● Extracted material:
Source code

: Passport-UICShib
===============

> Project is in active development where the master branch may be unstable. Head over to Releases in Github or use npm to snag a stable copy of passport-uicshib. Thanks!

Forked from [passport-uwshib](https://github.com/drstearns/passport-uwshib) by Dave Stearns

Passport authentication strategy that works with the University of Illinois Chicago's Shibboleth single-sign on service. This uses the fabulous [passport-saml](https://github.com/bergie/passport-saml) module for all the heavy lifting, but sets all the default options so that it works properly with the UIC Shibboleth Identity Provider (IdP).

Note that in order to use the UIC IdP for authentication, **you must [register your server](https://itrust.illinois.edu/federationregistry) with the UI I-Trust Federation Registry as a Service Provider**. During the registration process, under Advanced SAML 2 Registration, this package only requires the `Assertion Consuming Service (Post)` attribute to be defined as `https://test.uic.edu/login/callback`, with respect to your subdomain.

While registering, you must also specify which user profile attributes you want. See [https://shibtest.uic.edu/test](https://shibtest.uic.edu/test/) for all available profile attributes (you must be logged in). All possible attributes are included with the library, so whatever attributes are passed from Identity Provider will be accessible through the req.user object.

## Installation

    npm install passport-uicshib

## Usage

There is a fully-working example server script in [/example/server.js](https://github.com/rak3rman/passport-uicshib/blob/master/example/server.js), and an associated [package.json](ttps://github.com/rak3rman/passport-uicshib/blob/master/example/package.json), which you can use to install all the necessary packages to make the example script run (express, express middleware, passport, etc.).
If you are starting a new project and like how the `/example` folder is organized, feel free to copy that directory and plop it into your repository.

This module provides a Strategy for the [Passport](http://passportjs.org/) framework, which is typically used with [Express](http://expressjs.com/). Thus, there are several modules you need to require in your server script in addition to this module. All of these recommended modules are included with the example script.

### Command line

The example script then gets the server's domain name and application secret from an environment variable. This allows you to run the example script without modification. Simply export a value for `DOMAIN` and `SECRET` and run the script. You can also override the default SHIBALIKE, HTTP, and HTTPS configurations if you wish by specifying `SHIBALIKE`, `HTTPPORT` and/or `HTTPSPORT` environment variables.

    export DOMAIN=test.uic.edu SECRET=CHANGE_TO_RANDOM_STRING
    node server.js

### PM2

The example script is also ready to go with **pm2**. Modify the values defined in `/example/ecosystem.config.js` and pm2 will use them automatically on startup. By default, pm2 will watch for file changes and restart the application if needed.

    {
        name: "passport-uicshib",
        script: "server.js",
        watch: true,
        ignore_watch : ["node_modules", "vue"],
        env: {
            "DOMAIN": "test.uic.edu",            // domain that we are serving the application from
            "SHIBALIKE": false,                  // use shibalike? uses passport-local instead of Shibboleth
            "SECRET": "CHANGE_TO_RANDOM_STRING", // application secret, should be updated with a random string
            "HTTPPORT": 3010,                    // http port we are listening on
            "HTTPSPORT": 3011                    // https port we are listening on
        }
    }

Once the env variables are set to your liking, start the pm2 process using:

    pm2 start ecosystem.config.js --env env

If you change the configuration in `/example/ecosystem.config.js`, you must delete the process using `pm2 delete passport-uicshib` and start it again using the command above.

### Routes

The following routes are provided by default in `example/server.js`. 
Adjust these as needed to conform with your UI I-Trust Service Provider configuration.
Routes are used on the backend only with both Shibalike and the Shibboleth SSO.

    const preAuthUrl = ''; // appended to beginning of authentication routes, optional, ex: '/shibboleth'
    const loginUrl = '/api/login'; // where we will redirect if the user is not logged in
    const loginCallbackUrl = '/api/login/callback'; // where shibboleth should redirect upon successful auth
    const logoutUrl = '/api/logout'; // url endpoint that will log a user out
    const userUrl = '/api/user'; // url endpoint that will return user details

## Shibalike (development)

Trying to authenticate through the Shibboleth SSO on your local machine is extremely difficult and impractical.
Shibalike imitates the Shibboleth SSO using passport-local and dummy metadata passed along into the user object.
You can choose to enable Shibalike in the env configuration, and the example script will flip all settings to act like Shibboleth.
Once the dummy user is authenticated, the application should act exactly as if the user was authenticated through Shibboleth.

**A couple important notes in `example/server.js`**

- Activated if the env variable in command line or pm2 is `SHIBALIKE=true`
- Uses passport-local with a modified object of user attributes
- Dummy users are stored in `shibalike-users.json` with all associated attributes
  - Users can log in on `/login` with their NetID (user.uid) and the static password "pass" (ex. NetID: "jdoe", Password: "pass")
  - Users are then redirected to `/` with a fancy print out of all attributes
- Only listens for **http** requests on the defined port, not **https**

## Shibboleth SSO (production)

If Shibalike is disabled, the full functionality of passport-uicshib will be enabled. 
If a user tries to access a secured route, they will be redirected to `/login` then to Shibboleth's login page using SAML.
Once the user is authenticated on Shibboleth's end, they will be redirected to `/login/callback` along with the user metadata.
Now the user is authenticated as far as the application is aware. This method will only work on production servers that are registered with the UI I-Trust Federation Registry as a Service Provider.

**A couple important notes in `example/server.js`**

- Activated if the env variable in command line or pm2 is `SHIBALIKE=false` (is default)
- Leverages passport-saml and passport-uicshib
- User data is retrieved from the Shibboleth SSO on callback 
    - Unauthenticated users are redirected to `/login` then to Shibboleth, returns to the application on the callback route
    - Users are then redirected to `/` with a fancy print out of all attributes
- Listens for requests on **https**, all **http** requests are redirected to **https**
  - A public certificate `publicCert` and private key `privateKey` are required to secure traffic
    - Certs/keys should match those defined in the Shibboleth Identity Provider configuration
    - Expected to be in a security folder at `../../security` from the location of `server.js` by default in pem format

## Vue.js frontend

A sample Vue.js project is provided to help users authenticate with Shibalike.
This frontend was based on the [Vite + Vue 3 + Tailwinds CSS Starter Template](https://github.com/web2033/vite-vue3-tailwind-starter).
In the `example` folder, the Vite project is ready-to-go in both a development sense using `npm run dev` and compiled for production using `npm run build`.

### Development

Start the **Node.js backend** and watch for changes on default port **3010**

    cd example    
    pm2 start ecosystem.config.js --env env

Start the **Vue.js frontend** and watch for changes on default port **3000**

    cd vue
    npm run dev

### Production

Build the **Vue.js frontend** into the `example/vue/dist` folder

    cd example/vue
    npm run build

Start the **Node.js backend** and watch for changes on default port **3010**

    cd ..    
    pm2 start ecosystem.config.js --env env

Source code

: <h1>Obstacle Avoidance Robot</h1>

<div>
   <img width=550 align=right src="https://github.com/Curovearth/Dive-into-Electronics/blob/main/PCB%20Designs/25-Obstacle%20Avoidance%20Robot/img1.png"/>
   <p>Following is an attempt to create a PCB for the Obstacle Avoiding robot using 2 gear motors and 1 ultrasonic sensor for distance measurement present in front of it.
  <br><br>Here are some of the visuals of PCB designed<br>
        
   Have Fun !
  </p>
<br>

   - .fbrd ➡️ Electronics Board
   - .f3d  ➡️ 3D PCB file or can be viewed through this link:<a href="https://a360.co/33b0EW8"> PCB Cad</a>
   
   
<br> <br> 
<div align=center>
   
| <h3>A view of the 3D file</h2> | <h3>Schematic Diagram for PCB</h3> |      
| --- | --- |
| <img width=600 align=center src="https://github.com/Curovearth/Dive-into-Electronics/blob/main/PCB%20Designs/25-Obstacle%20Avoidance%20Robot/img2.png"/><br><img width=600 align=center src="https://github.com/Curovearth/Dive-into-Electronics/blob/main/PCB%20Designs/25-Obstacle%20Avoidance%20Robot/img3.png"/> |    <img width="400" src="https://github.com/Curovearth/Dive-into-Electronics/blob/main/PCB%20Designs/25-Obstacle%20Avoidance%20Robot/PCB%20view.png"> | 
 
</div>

● Task brief: Each entry above is to be copied out exactly.

● Completed task:
Source code

: Passport-UICShib
===============

> Project is in active development where the master branch may be unstable. Head over to Releases in Github or use npm to snag a stable copy of passport-uicshib. Thanks!

Forked from [passport-uwshib](https://github.com/drstearns/passport-uwshib) by Dave Stearns

Passport authentication strategy that works with the University of Illinois Chicago's Shibboleth single-sign on service. This uses the fabulous [passport-saml](https://github.com/bergie/passport-saml) module for all the heavy lifting, but sets all the default options so that it works properly with the UIC Shibboleth Identity Provider (IdP).

Note that in order to use the UIC IdP for authentication, **you must [register your server](https://itrust.illinois.edu/federationregistry) with the UI I-Trust Federation Registry as a Service Provider**. During the registration process, under Advanced SAML 2 Registration, this package only requires the `Assertion Consuming Service (Post)` attribute to be defined as `https://test.uic.edu/login/callback`, with respect to your subdomain.

While registering, you must also specify which user profile attributes you want. See [https://shibtest.uic.edu/test](https://shibtest.uic.edu/test/) for all available profile attributes (you must be logged in). All possible attributes are included with the library, so whatever attributes are passed from Identity Provider will be accessible through the req.user object.

## Installation

    npm install passport-uicshib

## Usage

There is a fully-working example server script in [/example/server.js](https://github.com/rak3rman/passport-uicshib/blob/master/example/server.js), and an associated [package.json](ttps://github.com/rak3rman/passport-uicshib/blob/master/example/package.json), which you can use to install all the necessary packages to make the example script run (express, express middleware, passport, etc.).
If you are starting a new project and like how the `/example` folder is organized, feel free to copy that directory and plop it into your repository.

This module provides a Strategy for the [Passport](http://passportjs.org/) framework, which is typically used with [Express](http://expressjs.com/). Thus, there are several modules you need to require in your server script in addition to this module. All of these recommended modules are included with the example script.

### Command line

The example script then gets the server's domain name and application secret from an environment variable. This allows you to run the example script without modification. Simply export a value for `DOMAIN` and `SECRET` and run the script. You can also override the default SHIBALIKE, HTTP, and HTTPS configurations if you wish by specifying `SHIBALIKE`, `HTTPPORT` and/or `HTTPSPORT` environment variables.

    export DOMAIN=test.uic.edu SECRET=CHANGE_TO_RANDOM_STRING
    node server.js

### PM2

The example script is also ready to go with **pm2**. Modify the values defined in `/example/ecosystem.config.js` and pm2 will use them automatically on startup. By default, pm2 will watch for file changes and restart the application if needed.

    {
        name: "passport-uicshib",
        script: "server.js",
        watch: true,
        ignore_watch : ["node_modules", "vue"],
        env: {
            "DOMAIN": "test.uic.edu",            // domain that we are serving the application from
            "SHIBALIKE": false,                  // use shibalike? uses passport-local instead of Shibboleth
            "SECRET": "CHANGE_TO_RANDOM_STRING", // application secret, should be updated with a random string
            "HTTPPORT": 3010,                    // http port we are listening on
            "HTTPSPORT": 3011                    // https port we are listening on
        }
    }

Once the env variables are set to your liking, start the pm2 process using:

    pm2 start ecosystem.config.js --env env

If you change the configuration in `/example/ecosystem.config.js`, you must delete the process using `pm2 delete passport-uicshib` and start it again using the command above.

### Routes

The following routes are provided by default in `example/server.js`. 
Adjust these as needed to conform with your UI I-Trust Service Provider configuration.
Routes are used on the backend only with both Shibalike and the Shibboleth SSO.

    const preAuthUrl = ''; // appended to beginning of authentication routes, optional, ex: '/shibboleth'
    const loginUrl = '/api/login'; // where we will redirect if the user is not logged in
    const loginCallbackUrl = '/api/login/callback'; // where shibboleth should redirect upon successful auth
    const logoutUrl = '/api/logout'; // url endpoint that will log a user out
    const userUrl = '/api/user'; // url endpoint that will return user details

## Shibalike (development)

Trying to authenticate through the Shibboleth SSO on your local machine is extremely difficult and impractical.
Shibalike imitates the Shibboleth SSO using passport-local and dummy metadata passed along into the user object.
You can choose to enable Shibalike in the env configuration, and the example script will flip all settings to act like Shibboleth.
Once the dummy user is authenticated, the application should act exactly as if the user was authenticated through Shibboleth.

**A couple important notes in `example/server.js`**

- Activated if the env variable in command line or pm2 is `SHIBALIKE=true`
- Uses passport-local with a modified object of user attributes
- Dummy users are stored in `shibalike-users.json` with all associated attributes
  - Users can log in on `/login` with their NetID (user.uid) and the static password "pass" (ex. NetID: "jdoe", Password: "pass")
  - Users are then redirected to `/` with a fancy print out of all attributes
- Only listens for **http** requests on the defined port, not **https**

## Shibboleth SSO (production)

If Shibalike is disabled, the full functionality of passport-uicshib will be enabled. 
If a user tries to access a secured route, they will be redirected to `/login` then to Shibboleth's login page using SAML.
Once the user is authenticated on Shibboleth's end, they will be redirected to `/login/callback` along with the user metadata.
Now the user is authenticated as far as the application is aware. This method will only work on production servers that are registered with the UI I-Trust Federation Registry as a Service Provider.

**A couple important notes in `example/server.js`**

- Activated if the env variable in command line or pm2 is `SHIBALIKE=false` (is default)
- Leverages passport-saml and passport-uicshib
- User data is retrieved from the Shibboleth SSO on callback 
    - Unauthenticated users are redirected to `/login` then to Shibboleth, returns to the application on the callback route
    - Users are then redirected to `/` with a fancy print out of all attributes
- Listens for requests on **https**, all **http** requests are redirected to **https**
  - A public certificate `publicCert` and private key `privateKey` are required to secure traffic
    - Certs/keys should match those defined in the Shibboleth Identity Provider configuration
    - Expected to be in a security folder at `../../security` from the location of `server.js` by default in pem format

## Vue.js frontend

A sample Vue.js project is provided to help users authenticate with Shibalike.
This frontend was based on the [Vite + Vue 3 + Tailwinds CSS Starter Template](https://github.com/web2033/vite-vue3-tailwind-starter).
In the `example` folder, the Vite project is ready-to-go in both a development sense using `npm run dev` and compiled for production using `npm run build`.

### Development

Start the **Node.js backend** and watch for changes on default port **3010**

    cd example    
    pm2 start ecosystem.config.js --env env

Start the **Vue.js frontend** and watch for changes on default port **3000**

    cd vue
    npm run dev

### Production

Build the **Vue.js frontend** into the `example/vue/dist` folder

    cd example/vue
    npm run build

Start the **Node.js backend** and watch for changes on default port **3010**

    cd ..    
    pm2 start ecosystem.config.js --env env

Source code

: <h1>Obstacle Avoidance Robot</h1>

<div>
   <img width=550 align=right src="https://github.com/Curovearth/Dive-into-Electronics/blob/main/PCB%20Designs/25-Obstacle%20Avoidance%20Robot/img1.png"/>
   <p>Following is an attempt to create a PCB for the Obstacle Avoiding robot using 2 gear motors and 1 ultrasonic sensor for distance measurement present in front of it.
  <br><br>Here are some of the visuals of PCB designed<br>
        
   Have Fun !
  </p>
<br>

   - .fbrd ➡️ Electronics Board
   - .f3d  ➡️ 3D PCB file or can be viewed through this link:<a href="https://a360.co/33b0EW8"> PCB Cad</a>
   
   
<br> <br> 
<div align=center>
   
| <h3>A view of the 3D file</h2> | <h3>Schematic Diagram for PCB</h3> |      
| --- | --- |
| <img width=600 align=center src="https://github.com/Curovearth/Dive-into-Electronics/blob/main/PCB%20Designs/25-Obstacle%20Avoidance%20Robot/img2.png"/><br><img width=600 align=center src="https://github.com/Curovearth/Dive-into-Electronics/blob/main/PCB%20Designs/25-Obstacle%20Avoidance%20Robot/img3.png"/> |    <img width="400" src="https://github.com/Curovearth/Dive-into-Electronics/blob/main/PCB%20Designs/25-Obstacle%20Avoidance%20Robot/PCB%20view.png"> | 
 
</div>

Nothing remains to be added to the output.